Em julho de 1962, durante o governo João Goulart, foi instituído o 13º salário e, em março de 1963, a inclusão dos trabalhadores rurais na CLT, concedendo-os direitos semelhantes aos demais empregados. A Lei 4.214 garantiu que camponeses teriam direito a carteira assinada, jornada de oito horas, férias remuneradas e aviso prévio.
Ditadura Militar
Uma das primeiras medidas instituídas pelo regime militar foi a intervenção estatal sobre os sindicatos, cuja margem de atuação ficou severamente prejudicada, pelo menos até o surgimento do Novo Sindicalismo, nos anos 70. Com a Lei 4330, promulgada logo em junho de 1964, o direito de greve foi mutilado.

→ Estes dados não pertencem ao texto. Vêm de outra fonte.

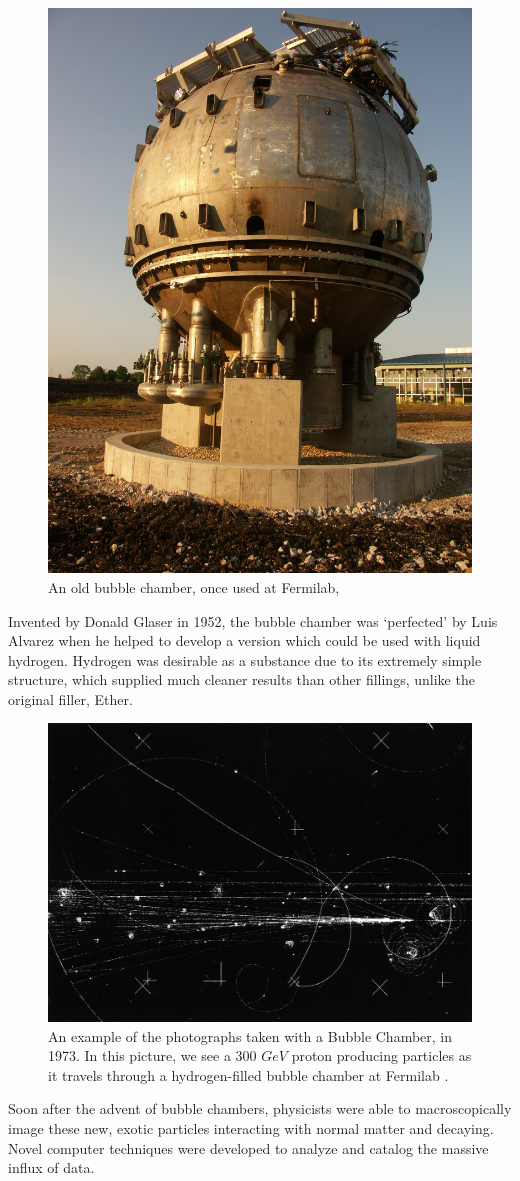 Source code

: \begin{figure}[ht]
	\centering
	\includegraphics[width=0.5\linewidth]{./figures/bubblechamberfnal.jpg}
	\caption{An old bubble chamber, once used at Fermilab,
	 \cite{FNALBubbleChamber2005}}
	\label{fig:bubble_chamber}
\end{figure}

Invented by Donald Glaser in 1952, the bubble chamber was `perfected' by Luis
Alvarez when he helped to develop a version which could be used with liquid
hydrogen. Hydrogen was desirable as a substance due to its extremely simple
structure, which supplied much cleaner results than other fillings, unlike the
original filler, Ether.

\begin{figure}[ht]
	\centering
	\includegraphics[width=0.5\linewidth]{./figures/bubble_chamber_tracks.jpg}
	\caption{
		An example of the photographs taken with a Bubble Chamber, in 1973.
		In this picture, we see a 300 $GeV$ proton producing particles as it travels
		through a hydrogen-filled bubble chamber at Fermilab  \cite{HD6B235}.
	}
	\label{fig:bubble_tracks}
\end{figure}

Soon after the advent of bubble chambers, physicists were able to
macroscopically image these new, exotic particles interacting with normal matter
and decaying. Novel computer techniques were developed to analyze and catalog
the massive influx of data.

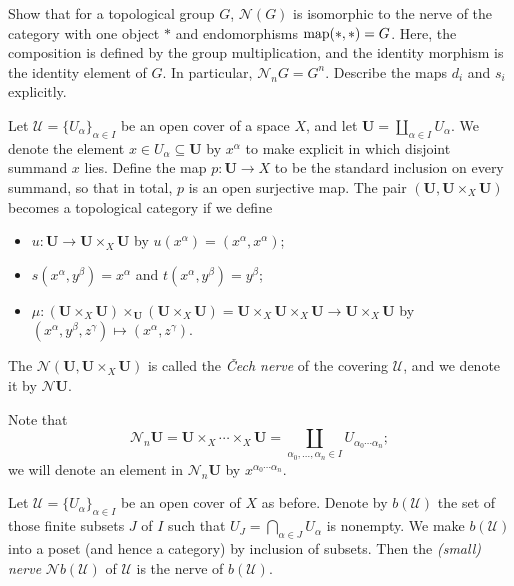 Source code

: \documentclass[a4paper,openany]{scrbook}
\newcommand{\nerve}{\mathcal N}
\begin{document}
\begin{exer}
Show that for a topological group $G$, $\nerve(G)$ is isomorphic to the nerve of the category with one object $*$ and endomorphisms $\operatorname{map}(*,*)=G$. Here, the composition is defined by the group multiplication, and the identity morphism is the identity element of $G$. In particular, $\nerve_nG = G^n$. Describe the maps $d_i$ and $s_i$ explicitly.
\end{exer}

\begin{example}
Let $\mathcal U = \{U_\alpha\}_{\alpha \in I}$ be an open cover of a space $X$, and let $\mathbf U = \coprod_{\alpha \in I} U_\alpha$. We denote the element $x \in U_\alpha \subseteq \mathbf U$ by $x^{\alpha}$ to make explicit in which disjoint summand $x$ lies. Define the map $p\colon \mathbf U \to X$ to be the standard inclusion on every summand, so that in total, $p$ is an open surjective map.
The pair $(\mathbf U,\mathbf U \times_X \mathbf U)$ becomes a topological category if we define
\begin{itemize}
\item $u\colon \mathbf U \to \mathbf U \times_X \mathbf U$ by $u(x^\alpha) = (x^\alpha,x^\alpha)$;
\item $s(x^\alpha,y^\beta) = x^\alpha$ and $t(x^\alpha,y^\beta) = y^\beta$;
\item $\mu\colon (\mathbf U \times_X \mathbf U) \times_{\mathbf U} (\mathbf U \times_X \mathbf U) = \mathbf U \times_X \mathbf U \times_X \mathbf U \to \mathbf U \times_X \mathbf U$ by $(x^\alpha,y^\beta,z^\gamma) \mapsto (x^\alpha,z^\gamma)$.
\end{itemize}
The $\nerve(\mathbf U,\mathbf U \times_X \mathbf U)$ is called the \emph{\v Cech nerve} of the covering $\mathcal U$, and we denote it by $\nerve\mathbf U$.
\end{example}

Note that
\[
\nerve_n\mathbf U = \mathbf U \times_X \cdots \times_X \mathbf U = \coprod_{\alpha_0,\dots,\alpha_n \in I} U_{\alpha_0\cdots\alpha_n};
\]
we will denote an element in $\nerve_n\mathbf U$ by $x^{\alpha_0\cdots\alpha_n}$.

\begin{example}
Let $\mathcal U = \{U_\alpha\}_{\alpha \in I}$ be an open cover of $X$ as before. Denote by $b(\mathcal U)$ the set of those finite subsets $J$ of $I$ such that $U_J = \bigcap_{\alpha \in J} U_\alpha$ is nonempty. We make $b(\mathcal U)$ into a poset (and hence a category) by inclusion of subsets. Then the \emph{(small) nerve} $\nerve b(\mathcal U)$ of $\mathcal U$ is the nerve of $b(\mathcal U)$.
\end{example}
\end{document}
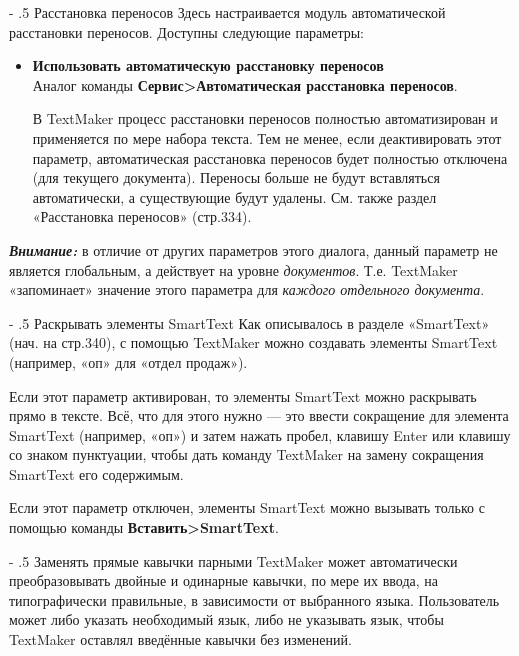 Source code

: ﻿\documentclass[a4paper,10pt]{article}
\makeatletter
\renewcommand\paragraph{%
   \@startsection{paragraph}{4}{0mm}%
      {-\baselineskip}%
      {.5\baselineskip}%
      {\normalfont\normalsize\bfseries}}
\makeatother
\begin{document}
 \paragraph{Расстановка переносов}
 Здесь настраивается модуль автоматической расстановки переносов. Доступны следующие параметры:
 \begin{itemize}
  \item \textbf{Использовать автоматическую расстановку переносов}\\
  Аналог команды \textbf{Сервис>Автоматическая расстановка переносов}.
  
  В TextMaker процесс расстановки переносов полностью автоматизирован и применяется по мере набора текста. Тем не менее, если деактивировать этот параметр, автоматическая расстановка переносов будет полностью отключена (для текущего документа). Переносы больше не будут вставляться автоматически, а существующие будут удалены. См. также раздел «Расстановка переносов» (стр.334).
 \end{itemize}

 \begin{mdframed}[backgroundcolor=blue!10]
\textbf{\textit{Внимание:}} в отличие от других параметров этого диалога, данный параметр не является глобальным, а действует на уровне \textit{документов}. Т.е. TextMaker «запоминает» значение этого параметра для \textit{каждого отдельного документа}. 
\end{mdframed}
 
 \paragraph{Раскрывать элементы SmartText}
 Как описывалось в разделе «SmartText» (нач. на стр.340), с помощью TextMaker можно создавать элементы SmartText (например, «оп» для «отдел продаж»).
 
 Если этот параметр активирован, то элементы SmartText можно раскрывать прямо в тексте. Всё, что для этого нужно — это ввести сокращение для элемента SmartText (например, «оп») и затем нажать пробел, клавишу Enter или клавишу со знаком пунктуации, чтобы дать команду TextMaker на замену сокращения SmartText его содержимым.
 
 Если этот параметр отключен, элементы SmartText можно вызывать только с помощью команды \textbf{Вставить>SmartText}.
 
 \paragraph{Заменять прямые кавычки парными}
 TextMaker может автоматически преобразовывать двойные и одинарные кавычки, по мере их ввода, на типографически правильные, в зависимости от выбранного языка. Пользователь может либо указать необходимый язык, либо не указывать язык, чтобы TextMaker оставлял введённые кавычки без изменений.
 
\end{document}

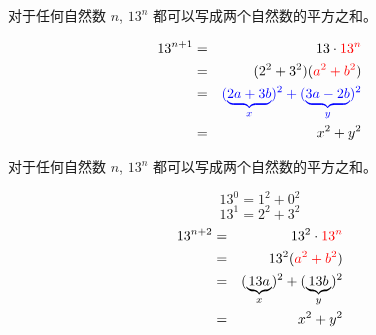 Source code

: 
\begin{frame}{}
  \begin{theorem}
    对于任何自然数 $n$, $13^{n}$ 都可以写成两个自然数的平方之和。
  \end{theorem}

  \begin{eqnarray*}
    13^{n+1} &=& 13 \cdot \textcolor{red}{13^n} \\
    &=& (2^2+3^2)(\textcolor{red}{a^2 + b^2}) \\
    &=& \textcolor{blue}{(\underbrace{2a+3b}_x)^2 + (\underbrace{3a-2b}_y)^2} \\
    &=& x^2+y^2
  \end{eqnarray*}
\end{frame}

\begin{frame}{}
  \begin{theorem}
    对于任何自然数 $n$, $13^{n}$ 都可以写成两个自然数的平方之和。
  \end{theorem}

  \pause
  \[
    13^0 = 1^2 + 0^2
  \]
  \pause
  \[
    13^1 = 2^2 + 3^2
  \]
  \pause
  \begin{eqnarray*}
    13^{n+2} &=& 13^2\cdot \textcolor{red}{13^n} \\
    &=& 13^2(\textcolor{red}{a^2 + b^2}) \\
    &=& (\underbrace{13a}_x)^2 + (\underbrace{13b}_y)^2 \\
    &=& x^2+y^2
  \end{eqnarray*}
\end{frame}

%
%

Assembleias gerais deveriam ser convocadas com dez dias de antecedência e suas convocatórias, publicadas nos jornais locais. Para deliberar quaisquer paralisações, sindicatos deveriam organizar dois turnos de reuniões e, uma vez que esse processo se concluísse, só poderiam iniciar seu movimento em um prazo mínimo de cinco dias.
Aos funcionários públicos proibiu-se totalmente direito de greve, enquanto aos demais trabalhadores ela poderia ser imediatamente suspensa por decisão da Justiça do Trabalho. Essas restrições combinadas com o conjunto das repressões perpetradas pela Ditadura, acabariam por engessar o movimento dos trabalhadores até o surgimento do novo sindicalismo, no final da década de 70.
Em 1966 é criado o Fundo de Garantia do Tempo de Serviço (FGTS). Sob pressão da classe patronal, os militares argumentavam que o regime de estabilidade decenal – em que o trabalhador ganhava estabilidade após dez anos de trabalho – seria muito oneroso para patrões e empregados, por isso resolvem instituir uma alternativa que permitiria ao empregadores demitir com maior facilidade e menor custo.
Constituição de 1988
Com a constituinte de 1988, a sociedade civil organizada pressionou por mais avanços e, mesmo com as contradições de uma carta escrita, ao mesmo tempo, por ruralistas e defensores dos sem-terra, empresários e sindicalistas, os trabalhadores e seus representantes conseguem garantir direitos importantes, como a proteção contra a demissão arbitrária, o piso salarial proporcional, a licença-maternidade, a irredutibilidade salarial e a jornada semanal de 40 horas.
Reforma trabalhista
Sancionada pelo presidente Michel Temer no dia 13 de julho de 2017, a reforma trabalhista era uma das principais bandeiras dos setores que deram um golpe parlamentar contra a presidenta eleita Dilma Rousseff, em meados de 2016. Com o argumento de que era preciso reduzir os custos do trabalho para gerar empregos e fazer a economia voltar a crescer, o governo federal conseguiu aprovar um pacote de alterações drásticas no direito trabalhista brasileiro, fragilizando os empregados e fortalecendo os patrões.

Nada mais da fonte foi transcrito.